2. Apa kelebihan dan kekurangan masing-masing anggota kelompok dalam proyek kewarganegaraan yang telah dilakukan?
3. Kegiatan apa yang dapat membantu dan memberikan manfaat bagi masyarakat yang membutuhkan
2. Aktivitas Belajar 1 Pada bagian ini kalian diminta untuk mengisi tabel KWL terlebih dahulu. KWL adalah singkatan dari What I Know, What I Want to Know, dan What I Learned, yang berarti “Apa yang saya tahu”, “Apa yang saya ingin ketahui”, dan “Apa yang telah saya ketahui”. Kalian perlu mengisi 2 kolom di awal pembelajaran. Berikut panduan pertanyaan untuk mengisi tabel KWL.
a. Berdasarkan pengalaman yang telah dilakukan di masyarakat, apa yang kalian ketahui tentang gotong royong?
b. Berdasarkan pengalaman yang telah dilakukan di masyarakat, praktik gotong royong seperti apa yang telah kalian lakukan?
Konsep Gotong Royong
Pernahkah kalian mendengar kata
gotong royong? Ataukah kalian pernah ikut gotong royong? Gotong royong
merupakan identitas dan kekayaan budaya Indonesia. Ada pepatah menyebutkan
bahwa “Berat sama dipikul ringan sama dijinjing”. Pepatah ini bermakna,
pekerjaan berat jika dilakukan bersama-sama akan terasa ringan. Pepatah ini
dapat menggambarkan makna gotong royong. Lalu, apa yang dimaksud gotong royong
itu? Mari kita diskusikan bersama-sama! Sebagai makluk sosial, manusia tidak
dapat hidup sendiri. Manusia senantiasa membutuhkan bantuan orang lain. Hal ini
menjadi fitrah manusia. Oleh karena itu, dalam kehidupan masyarakat diperlukan
adanya kerja sama, gotong royong, dan sikap saling membantu untuk menyelesaikan
berbagai permasalahan hidup.
Dalam Kamus Besar Bahasa
Indonesia (KBBI), kata gotong royong bermakna bekerja bersama-sama (tolong-menolong,
bantu-membantu). Kata gotong royong sendiri berasal dari bahasa Jawa, yaitu
gotong dan royong. Gotong artinya pikul atau angkat. Sedangkan royong artinya
bersama-sama. Dengan demikian, secara harfiah gotong royong dapat diartikan
mengangkat beban secara bersama-sama agar beban menjadi ringan.

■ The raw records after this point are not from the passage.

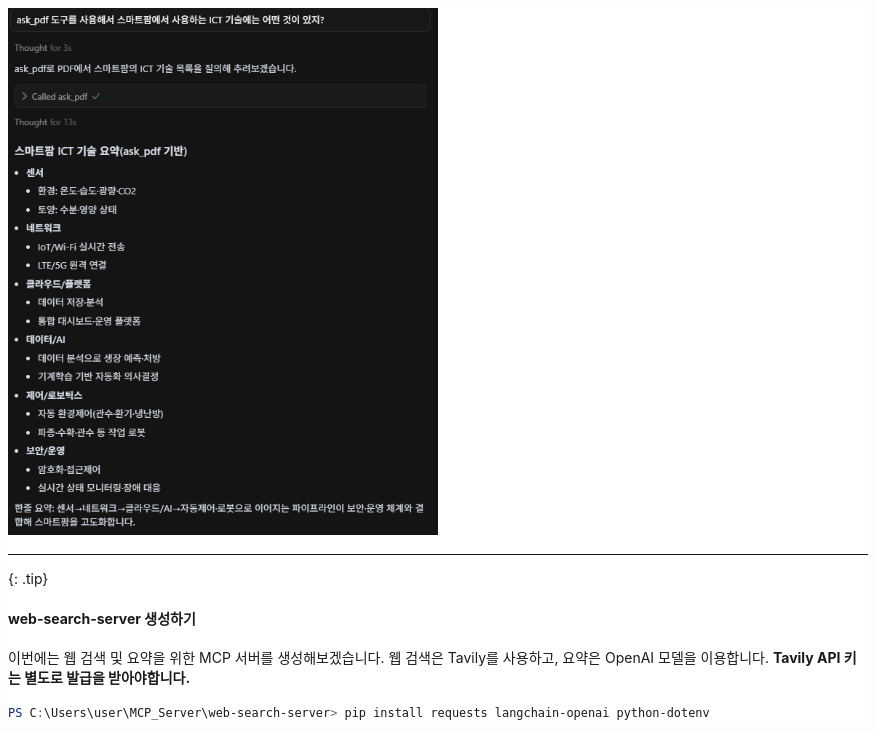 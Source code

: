   <img src="../images/2025-08-20-MCP서버구현/image-20250820235415946-1755701657893-17.png" 
       alt="Image 2" 
       style="width: 50%; max-width: 100%;" />
</div>

------

{: .tip}

#### web-search-server 생성하기

이번에는 웹 검색 및 요약을 위한 MCP 서버를 생성해보겠습니다. 웹 검색은 Tavily를 사용하고, 요약은 OpenAI 모델을 이용합니다. **Tavily API 키는 별도로 발급을 받아야합니다.**

```powershell
PS C:\Users\user\MCP_Server\web-search-server> pip install requests langchain-openai python-dotenv
```
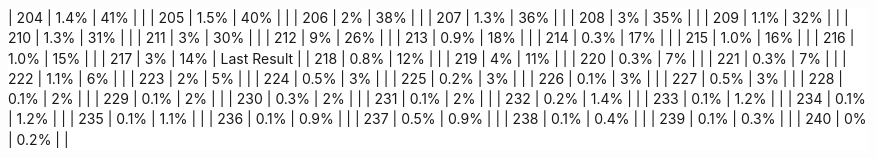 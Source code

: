 | 204 | 1.4% | 41% |  |
| 205 | 1.5% | 40% |  |
| 206 | 2% | 38% |  |
| 207 | 1.3% | 36% |  |
| 208 | 3% | 35% |  |
| 209 | 1.1% | 32% |  |
| 210 | 1.3% | 31% |  |
| 211 | 3% | 30% |  |
| 212 | 9% | 26% |  |
| 213 | 0.9% | 18% |  |
| 214 | 0.3% | 17% |  |
| 215 | 1.0% | 16% |  |
| 216 | 1.0% | 15% |  |
| 217 | 3% | 14% | Last Result |
| 218 | 0.8% | 12% |  |
| 219 | 4% | 11% |  |
| 220 | 0.3% | 7% |  |
| 221 | 0.3% | 7% |  |
| 222 | 1.1% | 6% |  |
| 223 | 2% | 5% |  |
| 224 | 0.5% | 3% |  |
| 225 | 0.2% | 3% |  |
| 226 | 0.1% | 3% |  |
| 227 | 0.5% | 3% |  |
| 228 | 0.1% | 2% |  |
| 229 | 0.1% | 2% |  |
| 230 | 0.3% | 2% |  |
| 231 | 0.1% | 2% |  |
| 232 | 0.2% | 1.4% |  |
| 233 | 0.1% | 1.2% |  |
| 234 | 0.1% | 1.2% |  |
| 235 | 0.1% | 1.1% |  |
| 236 | 0.1% | 0.9% |  |
| 237 | 0.5% | 0.9% |  |
| 238 | 0.1% | 0.4% |  |
| 239 | 0.1% | 0.3% |  |
| 240 | 0% | 0.2% |  |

Koentjaraningrat membagi dua
jenis gotong royong yang dikenal oleh masyarakat Indonesia yaitu gotong royong
tolong-menolong dan gotong royong kerja bakti. Kegiatan gotong royong
tolong-menolong bersifat individual, misalnya menolong tetangga kita yang
sedang mengadakan pesta pernikahan, upacara kematian, membangun rumah, dan
sebagainya. Sedangkan kegiatan gotong royong kerja bakti biasanya dilakukan
untuk mengerjakan suatu hal yang sifatnya untuk kepentingan umum, seperti
bersih-bersih desa/kampung, memperbaiki jalan, membuat tanggul, dan lain-lain.

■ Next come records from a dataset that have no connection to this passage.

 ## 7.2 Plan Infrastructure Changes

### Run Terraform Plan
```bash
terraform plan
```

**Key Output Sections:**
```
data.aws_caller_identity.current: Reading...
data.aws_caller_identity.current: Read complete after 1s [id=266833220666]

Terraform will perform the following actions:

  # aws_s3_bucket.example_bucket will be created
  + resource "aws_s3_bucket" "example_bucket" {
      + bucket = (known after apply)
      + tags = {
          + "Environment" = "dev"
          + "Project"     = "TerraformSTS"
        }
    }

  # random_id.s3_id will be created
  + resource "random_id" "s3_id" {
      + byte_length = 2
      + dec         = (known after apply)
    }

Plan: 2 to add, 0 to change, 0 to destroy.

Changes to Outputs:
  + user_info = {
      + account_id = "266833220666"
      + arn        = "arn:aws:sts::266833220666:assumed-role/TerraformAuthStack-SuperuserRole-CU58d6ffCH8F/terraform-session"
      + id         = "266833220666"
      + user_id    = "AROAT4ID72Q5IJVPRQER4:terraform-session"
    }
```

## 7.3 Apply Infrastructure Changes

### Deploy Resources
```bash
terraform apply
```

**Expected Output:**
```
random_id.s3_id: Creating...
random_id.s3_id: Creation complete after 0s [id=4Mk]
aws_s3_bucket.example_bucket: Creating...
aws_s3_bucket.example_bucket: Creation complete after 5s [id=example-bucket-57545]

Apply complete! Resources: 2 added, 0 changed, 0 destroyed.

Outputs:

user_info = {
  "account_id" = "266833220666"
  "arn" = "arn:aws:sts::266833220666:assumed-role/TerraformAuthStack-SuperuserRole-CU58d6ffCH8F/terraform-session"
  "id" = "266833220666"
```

Lebih lanjut, Koentjaraningrat
membagi gotong royong yang terdapat pada ma[1]syarakat
pedesaan menjadi 4 (empat) jenis, yaitu:
1. Tolong-menolong dalam
aktivitas pertanian;
2. Tolong-menolong dalam
aktivitas sekitar rumah tangga;
3. Tolong-menolong dalam
aktivitas persiapan pesta dan upacara;
4. Tolong-menolong dalam
peristiwa kecelakaan, bencana, dan kematia
Gotong-royong lahir atas dorongan
kesadaran dan semangat untuk mengerjakan sesuatu secara bersama-sama, serentak,
dan beramai-ramai, tanpa memikirkan dan mengutamakan keuntungan pribadi. Gotong
royong harus dilandasi dengan semangat keikhlasan, kerelaan, kebersamaan,
toleransi, dan kepercayaan. Gotong-royong merupakan suatu paham yang dinamis,
yang menggambarkan usaha bersama, suatu amal, suatu pekerjaan atau suatu karya
bersama, dan suatu perjuangan bantu-membantu. Dalam gotong royong melekat
nilai-nilai Pancasila yaitu ketuhanan, kemanusiaan, persatuan, musyawarah, dan
keadilan sosial yang merupakan landasan filsafat bangsa Indonesia.

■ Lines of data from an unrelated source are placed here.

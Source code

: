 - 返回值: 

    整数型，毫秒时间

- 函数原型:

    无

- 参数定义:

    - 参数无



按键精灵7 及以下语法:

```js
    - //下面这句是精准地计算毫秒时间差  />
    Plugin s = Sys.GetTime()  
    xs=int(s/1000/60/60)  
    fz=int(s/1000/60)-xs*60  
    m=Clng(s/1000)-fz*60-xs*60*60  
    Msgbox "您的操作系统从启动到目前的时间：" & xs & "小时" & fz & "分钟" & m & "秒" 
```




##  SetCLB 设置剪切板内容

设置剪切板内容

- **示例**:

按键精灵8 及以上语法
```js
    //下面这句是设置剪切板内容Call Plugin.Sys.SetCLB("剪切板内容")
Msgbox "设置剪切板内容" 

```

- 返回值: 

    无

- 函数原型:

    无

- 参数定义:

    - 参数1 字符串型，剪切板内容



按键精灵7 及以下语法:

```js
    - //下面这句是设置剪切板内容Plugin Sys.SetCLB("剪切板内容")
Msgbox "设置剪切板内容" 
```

Konsep gotong royong dapat pula
dimaknai sebagai pemberdayaan masyarakat. Hal ini lantaran gotong royong dapat
menjadi modal sosial (social capital) untuk mendukung kekuatan institusional
pada level komunitas, negara, dan lintas bangsa. Dalam gotong royong termuat
makna collective action to struggle, self governing, common goal, dan
sovereignty. Secara sosio-kultural, nilai gotong royong merupakan semangat yang
dimanifestasikan dalam berbagai perilaku individu yang dilakukan tanpa pamrih
guna mengerjakan sesuatu secara bersama-sama demi kepentingan in[1]dividu atau kolektif
tertentu.
Bintarto menyatakan bahwa gotong
royong merupakan perilaku sosial dan juga tata nilai kehidupan sosial yang ada
sejak lama dalam kehidupan di desa-desa Indonesia. Secara sosio-historis,
tradisi gotong royong tumbuh subur di pedesaan Indonesia lantaran kehidupan
pertanian memerlukan kerja sama yang besar untuk mengolah tanah, menanam,
memelihara hingga memetik hasil panen. Bagi bangsa Indonesia, gotong royong
tidak hanya bermakna sebagai perilaku, tetapi berperan pula sebagai nilai-nilai
moral. Hal ini mengandung pengertian bahwa gotong royong senantiasa menjadi
pedoman perilaku dan pandangan hidup bangsa Indonesia dalam beragam bentuk.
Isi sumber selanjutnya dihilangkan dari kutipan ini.